About this exercise: In the entries below, begin at the line that has "and search workflows." and stop after the line that has "# Teaching Approach"; output those lines exactly, leaving out pictures.

Data excerpts:
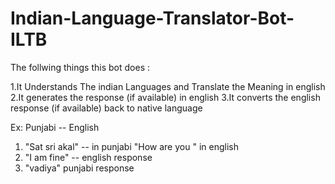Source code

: # Indian-Language-Translator-Bot-ILTB

The follwing things this bot does :

1.It Understands The indian Languages and Translate the Meaning in english
2.It generates the response (if available) in english
3.It converts the english response (if available) back to native language 

Ex: Punjabi -- English 

1. "Sat sri akal" -- in punjabi "How are you " in english
2. "I am fine" -- english response
3. "vadiya" punjabi response

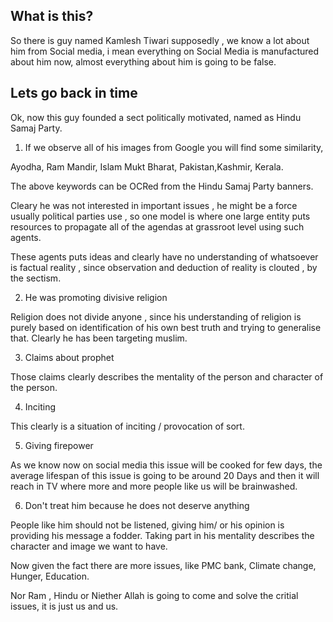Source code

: ## What is this?

So there is guy named Kamlesh Tiwari supposedly , we know a lot about him from Social media, i mean everything on Social Media is manufactured about him now, almost everything about him is going to be false.


## Lets go back in time 

Ok, now this guy founded a sect politically motivated, named as Hindu Samaj Party. 

1. If we observe all of his images from Google you will find some similarity, 

Ayodha, Ram Mandir, Islam Mukt Bharat, Pakistan,Kashmir, Kerala.

The above keywords can be OCRed from the Hindu Samaj Party banners.

Cleary he was not interested in important issues , he might be a force usually political parties use , so one model is where one large entity 
puts resources to propagate all of the agendas at grassroot level using such agents.

These agents puts ideas and clearly have no understanding of whatsoever is factual reality , since observation and deduction of reality is clouted , by the sectism.

2. He was promoting divisive religion 

Religion does not divide anyone , since his understanding of religion is purely based on identification of his own best truth and trying to generalise that. Clearly he has been 
targeting muslim. 

3. Claims about prophet

Those claims clearly describes the mentality of the person and character of the person.

4. Inciting 

This clearly is a situation of inciting / provocation of sort.

5. Giving firepower 

As we know now on social media this issue will be cooked for few days, the average lifespan of this issue is going to be around 20 Days and then it will reach in TV where more
and more people like us will be brainwashed.

6. Don't treat him because he does not deserve anything

People like him should not be listened, giving him/ or his opinion is providing his message a fodder. Taking part in his mentality describes the character and image we want to have.


Now given the fact there are more issues, like PMC bank, Climate change, Hunger, Education. 

Nor Ram , Hindu or Niether Allah is going to come and solve the critial issues, it is just us and us.


  
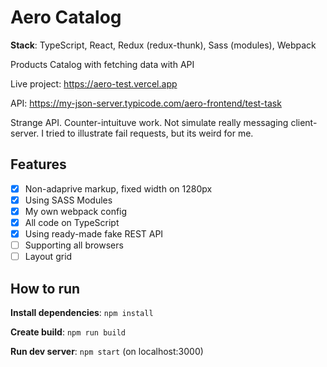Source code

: # Aero Catalog

**Stack**: TypeScript, React, Redux (redux-thunk), Sass (modules), Webpack

Products Catalog with fetching data with API

Live project: https://aero-test.vercel.app

API: https://my-json-server.typicode.com/aero-frontend/test-task

Strange API. Counter-intuituve work. Not simulate really messaging client-server. I tried to illustrate fail requests, but its weird for me.

## Features

- [x] Non-adaprive markup, fixed width on 1280px
- [x] Using SASS Modules
- [x] My own webpack config
- [x] All code on TypeScript
- [x] Using ready-made fake REST API
- [ ] Supporting all browsers
- [ ] Layout grid

## How to run

**Install dependencies**: `npm install`

**Create build**: `npm run build`

**Run dev server**: `npm start` (on localhost:3000)
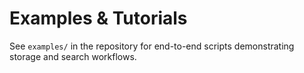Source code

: # Examples & Tutorials

See `examples/` in the repository for end-to-end scripts demonstrating storage and search workflows.

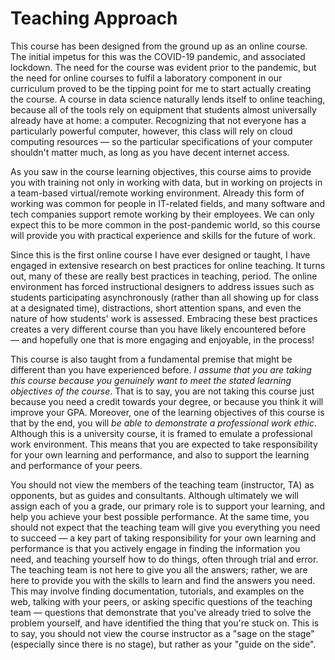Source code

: # Teaching Approach

This course has been designed from the ground up as an online course. The initial impetus for this was the COVID-19 pandemic, and associated lockdown. The need for the course was evident prior to the pandemic, but the need for online courses to fulfil a laboratory component in our curriculum proved to be the tipping point for me to start actually creating the course. A course in data science naturally lends itself to online teaching, because all of the tools rely on equipment that students almost universally already have at home: a computer. Recognizing that not everyone has a particularly powerful computer, however, this class will rely on cloud computing resources — so the particular specifications of your computer shouldn't matter much, as long as you have decent internet access.

As you saw in the course learning objectives, this course aims to provide you with training not only in working with data, but in working on projects in a team-based virtual/remote working environment. Already this form of working was common for people in IT-related fields, and many software and tech companies support remote working by their employees. We can only expect this to be more common in the post-pandemic world, so this course will provide you with practical experience and skills for the future of work.

Since this is the first online course I have ever designed or taught, I have engaged in extensive research on best practices for online teaching. It turns out, many of these are really best practices in teaching, period. The online environment has forced instructional designers to address issues such as students participating asynchronously (rather than all showing up for class at a designated time), distractions, short attention spans, and even the nature of how students' work is assessed. Embracing these best practices creates a very different course than you have likely encountered before — and hopefully one that is more engaging and enjoyable, in the process!

This course is also taught from a fundamental premise that might be different than you have experienced before. *I assume that you are taking this course because you genuinely want to meet the stated learning objectives of the course*. That is to say, you are not taking this course just because you need a credit towards your degree, or because you think it will improve your GPA. Moreover, one of the learning objectives of this course is that by the end, you will *be able to demonstrate a professional work ethic*. Although this is a university course, it is framed to emulate a professional work environment. This means that you are expected to take responsibility for your own learning and performance, and also to support the learning and performance of your peers.

You should not view the members of the teaching team (instructor, TA) as opponents, but as guides and consultants. Although ultimately we will assign each of you a grade, our primary role is to support your learning, and help you achieve your best possible performance. At the same time, you should not expect that the teaching team will give you everything you need to succeed — a key part of taking responsibility for your own learning and performance is that you actively engage in finding the information you need, and teaching yourself how to do things, often through trial and error. The teaching team is not here to give you all the answers; rather, we are here to provide you with the skills to learn and find the answers you need. This may involve finding documentation, tutorials, and examples on the web, talking with your peers, or asking specific questions of the teaching team — questions that demonstrate that you've already tried to solve the problem yourself, and have identified the thing that you're stuck on. This is to say, you should not view the course instructor as a "sage on the stage" (especially since there is no stage), but rather as your "guide on the side". 
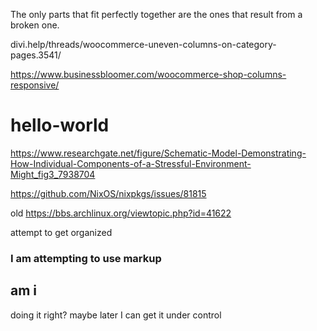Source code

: The only parts that fit perfectly together are the ones that result from a broken one.

divi.help/threads/woocommerce-uneven-columns-on-category-pages.3541/

https://www.businessbloomer.com/woocommerce-shop-columns-responsive/

# hello-world

https://www.researchgate.net/figure/Schematic-Model-Demonstrating-How-Individual-Components-of-a-Stressful-Environment-Might_fig3_7938704  

https://github.com/NixOS/nixpkgs/issues/81815

old 
https://bbs.archlinux.org/viewtopic.php?id=41622  

attempt to get organized
### I am attempting to use markup
## am i
doing it right?
maybe later I can get it under control
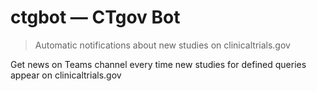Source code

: # ctgbot — CTgov Bot
> Automatic notifications about new studies on clinicaltrials.gov  
 
Get news on Teams channel every time new studies for defined queries appear on clinicaltrials.gov

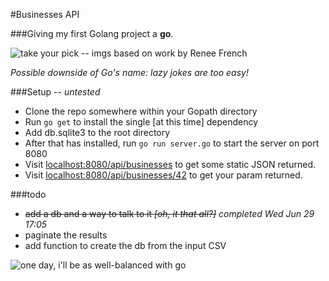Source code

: #Businesses API

###Giving my first Golang project a **go**.

![take your pick -- imgs based on work by Renee French](https://blog.golang.org/gopher/usergroups.png)

_Possible downside of Go's name: lazy jokes are too easy!_

###Setup -- _untested_
- Clone the repo somewhere within your Gopath directory
- Run `go get` to install the single [at this time] dependency
- Add db.sqlite3 to the root directory
- After that has installed, run `go run server.go` to start the server on port 8080
- Visit [localhost:8080/api/businesses](http://localhost:8080/api/businesses) to get some static JSON returned.
- Visit [localhost:8080/api/businesses/42](http://localhost:8080/api/businesses/42) to get your param returned.

###todo
- ~~add a db and a way to talk to it _[oh, it that all?]_~~ _completed Wed Jun 29 17:05_
- paginate the results
- add function to create the db from the input CSV

![one day, i'll be as well-balanced with go](https://media.giphy.com/media/67rLnLxPbC7VS/giphy.gif)
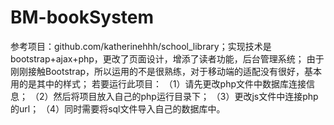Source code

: # BM-bookSystem
参考项目：github.com/katherinehhh/school_library；实现技术是bootstrap+ajax+php，更改了页面设计，增添了读者功能，后台管理系统；
由于刚刚接触Bootstrap，所以运用的不是很熟练，对于移动端的适配没有很好，基本用的是其中的样式；
若要运行此项目：
（1）请先更改php文件中数据库连接信息；
（2）然后将项目放入自己的php运行目录下；
（3）更改js文件中连接php的url；
（4）同时需要将sql文件导入自己的数据库中。
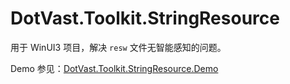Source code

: # DotVast.Toolkit.StringResource

用于 WinUI3 项目，解决 `resw` 文件无智能感知的问题。

Demo 参见：[DotVast.Toolkit.StringResource.Demo](./DotVast.Toolkit.StringResource/DotVast.Toolkit.StringResource.Demo/)
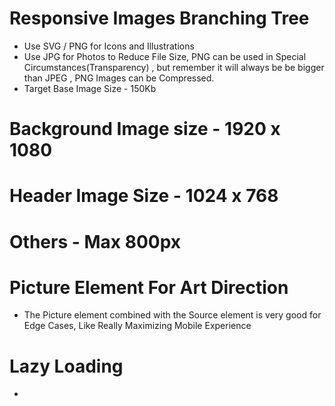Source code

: # Responsive Images Branching Tree
- Use SVG / PNG for Icons and Illustrations
- Use JPG for Photos to Reduce File Size, PNG can be used in Special Circumstances(Transparency) , but remember it will always be be bigger than JPEG , PNG Images can be Compressed.
- Target Base Image Size - 150Kb

# Background Image size - 1920 x 1080
# Header Image Size -  1024 x 768
# Others - Max 800px


# Picture Element For Art Direction
- The Picture element combined with the Source element is very good for Edge Cases, Like Really Maximizing Mobile Experience


# Lazy Loading 
- 

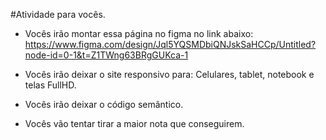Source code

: #Atividade para vocês.

- Vocês irão montar essa página no figma no link abaixo: https://www.figma.com/design/Jql5YQSMDbiQNJskSaHCCp/Untitled?node-id=0-1&t=Z1TWng63BRgGUKca-1

- Vocês irão deixar o site responsivo para: Celulares, tablet, notebook e telas FullHD.

- Vocês irão deixar o código semântico.

- Vocês vão tentar tirar a maior nota que conseguirem.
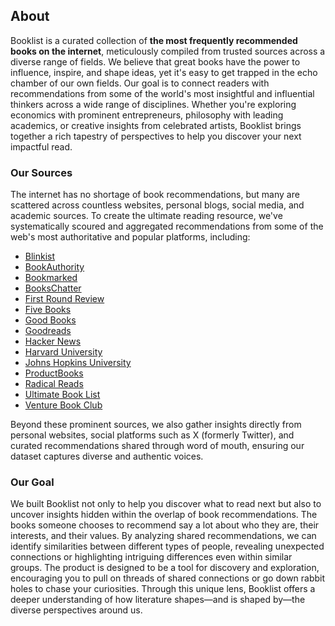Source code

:## About

Booklist is a curated collection of **the most frequently recommended books on the internet**, meticulously compiled from trusted sources across a diverse range of fields. We believe that great books have the power to influence, inspire, and shape ideas, yet it's easy to get trapped in the echo chamber of our own fields. Our goal is to connect readers with recommendations from some of the world's most insightful and influential thinkers across a wide range of disciplines. Whether you're exploring economics with prominent entrepreneurs, philosophy with leading academics, or creative insights from celebrated artists, Booklist brings together a rich tapestry of perspectives to help you discover your next impactful read.

### Our Sources

The internet has no shortage of book recommendations, but many are scattered across countless websites, personal blogs, social media, and academic sources. To create the ultimate reading resource, we've systematically scoured and aggregated recommendations from some of the web's most authoritative and popular platforms, including:

- [Blinkist](https://www.blinkist.com/)
- [BookAuthority](https://bookauthority.org/)
- [Bookmarked](https://www.bookmarked.club/)
- [BooksChatter](https://bookschatter.com/)
- [First Round Review](https://review.firstround.com/)
- [Five Books](https://fivebooks.com/)
- [Good Books](https://www.goodbooks.io/)
- [Goodreads](https://www.goodreads.com/)
- [Hacker News](https://news.ycombinator.com/)
- [Harvard University](https://news.harvard.edu/)
- [Johns Hopkins University](https://hub.jhu.edu/)
- [ProductBooks](https://www.productbooks.co/)
- [Radical Reads](https://radicalreads.com/)
- [Ultimate Book List](https://ultimatebooklist.com/)
- [Venture Book Club](https://www.venturebookclub.com/)

Beyond these prominent sources, we also gather insights directly from personal websites, social platforms such as X (formerly Twitter), and curated recommendations shared through word of mouth, ensuring our dataset captures diverse and authentic voices.

### Our Goal

We built Booklist not only to help you discover what to read next but also to uncover insights hidden within the overlap of book recommendations. The books someone chooses to recommend say a lot about who they are, their interests, and their values. By analyzing shared recommendations, we can identify similarities between different types of people, revealing unexpected connections or highlighting intriguing differences even within similar groups. The product is designed to be a tool for discovery and exploration, encouraging you to pull on threads of shared connections or go down rabbit holes to chase your curiosities. Through this unique lens, Booklist offers a deeper understanding of how literature shapes—and is shaped by—the diverse perspectives around us.
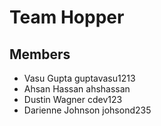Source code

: # Team Hopper

## Members
- Vasu Gupta        guptavasu1213
- Ahsan Hassan      ahshassan
- Dustin Wagner     cdev123
- Darienne Johnson  johsond235
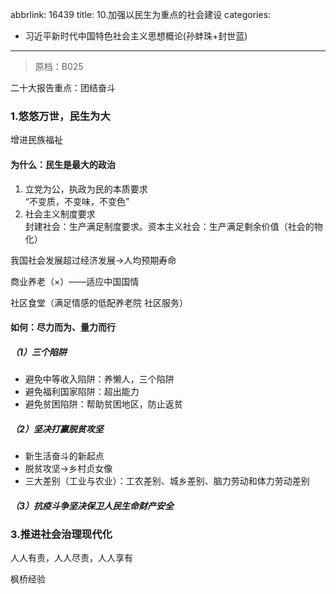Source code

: abbrlink: 16439
title: 10.加强以民生为重点的社会建设
categories:
  - 习近平新时代中国特色社会主义思想概论(孙蚌珠+封世蓝)
---
> 原档：B025

二十大报告重点：团结奋斗

### 1.悠悠万世，民生为大

增进民族福祉

#### 为什么：民生是最大的政治

1. 立党为公，执政为民的本质要求<br>“不变质，不变味，不变色”
2. 社会主义制度要求<br>封建社会：生产满足制度要求。资本主义社会：生产满足剩余价值（社会的物化）

我国社会发展超过经济发展→人均预期寿命

商业养老（×）——适应中国国情

社区食堂（满足情感的低配养老院 社区服务）

#### 如何：尽力而为、量力而行

##### （1）三个陷阱

- 避免中等收入陷阱：养懒人，三个陷阱
- 避免福利国家陷阱：超出能力
- 避免贫困陷阱：帮助贫困地区，防止返贫

##### （2）坚决打赢脱贫攻坚

- 新生活奋斗的新起点
- 脱贫攻坚→乡村贞女像
- 三大差别（工业与农业）：工农差别、城乡差别、脑力劳动和体力劳动差别

##### （3）抗疫斗争坚决保卫人民生命财产安全

### 3.推进社会治理现代化

人人有责，人人尽责，人人享有

枫桥经验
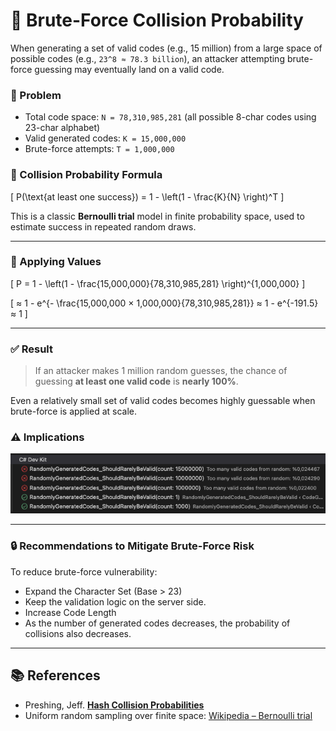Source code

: # 🔐 Brute-Force Collision Probability

When generating a set of valid codes (e.g., 15 million) from a large space of possible codes (e.g., `23^8 ≈ 78.3 billion`), an attacker attempting brute-force guessing may eventually land on a valid code.

### 🎯 Problem

- Total code space: `N = 78,310,985,281` (all possible 8-char codes using 23-char alphabet)
- Valid generated codes: `K = 15,000,000`
- Brute-force attempts: `T = 1,000,000`

### 🧮 Collision Probability Formula

\[
P(\text{at least one success}) = 1 - \left(1 - \frac{K}{N} \right)^T
\]

This is a classic **Bernoulli trial** model in finite probability space, used to estimate success in repeated random draws.

---

### 🔢 Applying Values

\[
P = 1 - \left(1 - \frac{15,000,000}{78,310,985,281} \right)^{1,000,000}
\]

\[
≈ 1 - e^{- \frac{15,000,000 × 1,000,000}{78,310,985,281}} ≈ 1 - e^{-191.5} ≈ 1
\]

---

### ✅ Result

> If an attacker makes 1 million random guesses, the chance of guessing **at least one valid code** is **nearly 100%**.

Even a relatively small set of valid codes becomes highly guessable when brute-force is applied at scale.

### ⚠️ Implications

![Collision Tests](./collision_tests.png)

---

### 🔒 Recommendations to Mitigate Brute-Force Risk

To reduce brute-force vulnerability:
- Expand the Character Set (Base > 23)
- Keep the validation logic on the server side.
- Increase Code Length
- As the number of generated codes decreases, the probability of collisions also decreases. 

---

## 📚 References

- Preshing, Jeff. [**Hash Collision Probabilities**](https://preshing.com/20110504/hash-collision-probabilities/)  
- Uniform random sampling over finite space: [Wikipedia – Bernoulli trial](https://en.wikipedia.org/wiki/Bernoulli_trial)


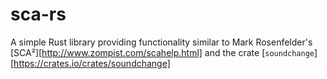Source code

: # sca-rs

A simple Rust library providing functionality similar to Mark Rosenfelder's [SCA²][http://www.zompist.com/scahelp.html] and the crate [`soundchange`][https://crates.io/crates/soundchange]
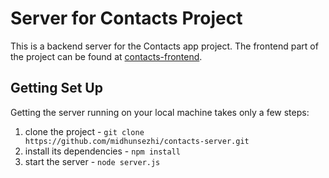 # Server for Contacts Project

This is a backend server for the Contacts app project. The frontend part of the project can be found at [contacts-frontend](https://www.github.com/midhunsezhi/contacts-frontend).

## Getting Set Up

Getting the server running on your local machine takes only a few steps:

1. clone the project - `git clone https://github.com/midhunsezhi/contacts-server.git`
2. install its dependencies - `npm install`
3. start the server - `node server.js`
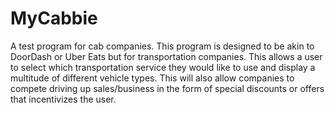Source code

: # MyCabbie
A test program for cab companies.
This program is designed to be akin to DoorDash or Uber Eats but for transportation companies. This allows a user to select which transportation service they would like to use and display a multitude of different vehicle types.
This will also allow companies to compete driving up sales/business in the form of special discounts or offers that incentivizes the user.
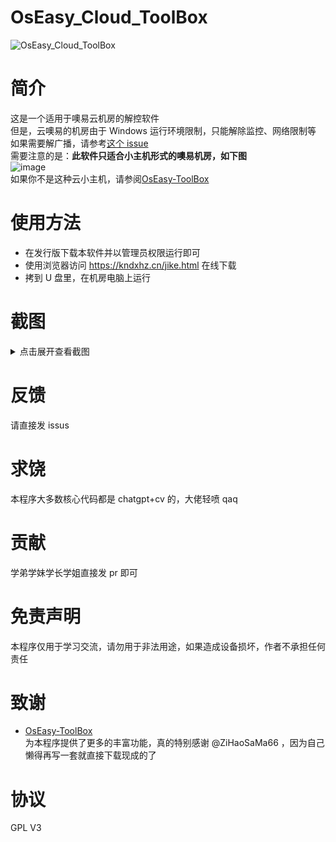# OsEasy_Cloud_ToolBox

![OsEasy_Cloud_ToolBox](https://socialify.git.ci/kndxhz/OsEasy_Cloud_ToolBox/image?description=1&descriptionEditable=%E9%80%82%E7%94%A8%E4%BA%8E%E5%99%A2%E6%98%93%E4%BA%91%E6%9C%BA%E6%88%BF%E7%9A%84%E6%9C%BA%E6%88%BF%E8%A7%A3%E6%8E%A7%E8%BD%AF%E4%BB%B6&font=Inter&forks=1&issues=1&language=1&name=1&owner=1&pattern=Plus&pulls=1&stargazers=1&theme=Auto)

# 简介

这是一个适用于噢易云机房的解控软件</br>
但是，云噢易的机房由于 Windows 运行环境限制，只能解除监控、网络限制等</br>
如果需要解广播，请参考[这个 issue](https://github.com/ZiHaoSaMa66/OsEasy-ToolBox/issues/25#issuecomment-2461922589)</br>
需要注意的是：**此软件只适合小主机形式的噢易机房，如下图**</br>
![image](https://private-user-images.githubusercontent.com/113306265/386755388-d9c15c28-7d42-4d55-9765-1f9e6dc74082.png?jwt=eyJhbGciOiJIUzI1NiIsInR5cCI6IkpXVCJ9.eyJpc3MiOiJnaXRodWIuY29tIiwiYXVkIjoicmF3LmdpdGh1YnVzZXJjb250ZW50LmNvbSIsImtleSI6ImtleTUiLCJleHAiOjE3MzE3MDQ2NzQsIm5iZiI6MTczMTcwNDM3NCwicGF0aCI6Ii8xMTMzMDYyNjUvMzg2NzU1Mzg4LWQ5YzE1YzI4LTdkNDItNGQ1NS05NzY1LTFmOWU2ZGM3NDA4Mi5wbmc_WC1BbXotQWxnb3JpdGhtPUFXUzQtSE1BQy1TSEEyNTYmWC1BbXotQ3JlZGVudGlhbD1BS0lBVkNPRFlMU0E1M1BRSzRaQSUyRjIwMjQxMTE1JTJGdXMtZWFzdC0xJTJGczMlMkZhd3M0X3JlcXVlc3QmWC1BbXotRGF0ZT0yMDI0MTExNVQyMDU5MzRaJlgtQW16LUV4cGlyZXM9MzAwJlgtQW16LVNpZ25hdHVyZT0yYjhmODgwMGRlZmNmODMwMzA1M2JlZDNjZDBlNzlkZDlhMGFlOTZhMjMyOGYyOTNmNjcyMjE2MzYyNGI5Y2JjJlgtQW16LVNpZ25lZEhlYWRlcnM9aG9zdCJ9.jmcLXo3tvAzRmC109Y3Fk7Tl_JdilhABkduv8Ai4Q3Q)</br>
如果你不是这种云小主机，请参阅[OsEasy-ToolBox](https://github.com/ZiHaoSaMa66/OsEasy-ToolBox)

# 使用方法

- 在发行版下载本软件并以管理员权限运行即可
- 使用浏览器访问 https://kndxhz.cn/jike.html 在线下载
- 拷到 U 盘里，在机房电脑上运行

# 截图

<details>
<summary>点击展开查看截图</summary>

![image](https://private-user-images.githubusercontent.com/113306265/386751542-d31eda43-7d2b-4103-ad7d-22ed1caec493.png?jwt=eyJhbGciOiJIUzI1NiIsInR5cCI6IkpXVCJ9.eyJpc3MiOiJnaXRodWIuY29tIiwiYXVkIjoicmF3LmdpdGh1YnVzZXJjb250ZW50LmNvbSIsImtleSI6ImtleTUiLCJleHAiOjE3MzE3MDM2NzQsIm5iZiI6MTczMTcwMzM3NCwicGF0aCI6Ii8xMTMzMDYyNjUvMzg2NzUxNTQyLWQzMWVkYTQzLTdkMmItNDEwMy1hZDdkLTIyZWQxY2FlYzQ5My5wbmc_WC1BbXotQWxnb3JpdGhtPUFXUzQtSE1BQy1TSEEyNTYmWC1BbXotQ3JlZGVudGlhbD1BS0lBVkNPRFlMU0E1M1BRSzRaQSUyRjIwMjQxMTE1JTJGdXMtZWFzdC0xJTJGczMlMkZhd3M0X3JlcXVlc3QmWC1BbXotRGF0ZT0yMDI0MTExNVQyMDQyNTRaJlgtQW16LUV4cGlyZXM9MzAwJlgtQW16LVNpZ25hdHVyZT1kZjI5MTlmYjc5YjMyYjVjMzYwNThhZDU1YTVhMDFkMzQ4M2ZjZjViYjYwM2ZlMmViNWYwMjhlYjUwZTU0MTViJlgtQW16LVNpZ25lZEhlYWRlcnM9aG9zdCJ9.WmaFNxyI2U2__nI-yoTg6ySIcJOdPO32dPe4Yjw5ctY)

</details>

# 反馈

请直接发 issus

# 求饶

本程序大多数核心代码都是 chatgpt+cv 的，大佬轻喷 qaq</br>

# 贡献

学弟学妹学长学姐直接发 pr 即可

# 免责声明

本程序仅用于学习交流，请勿用于非法用途，如果造成设备损坏，作者不承担任何责任

# 致谢

- [OsEasy-ToolBox](https://github.com/ZiHaoSaMa66/OsEasy-ToolBox)</br>为本程序提供了更多的丰富功能，真的特别感谢 @ZiHaoSaMa66 ，因为自己懒得再写一套就直接下载现成的了

# 协议

GPL V3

Expected output:
See `examples/` in the repository for end-to-end scripts demonstrating storage and search workflows.

Source code

: # Teaching Approach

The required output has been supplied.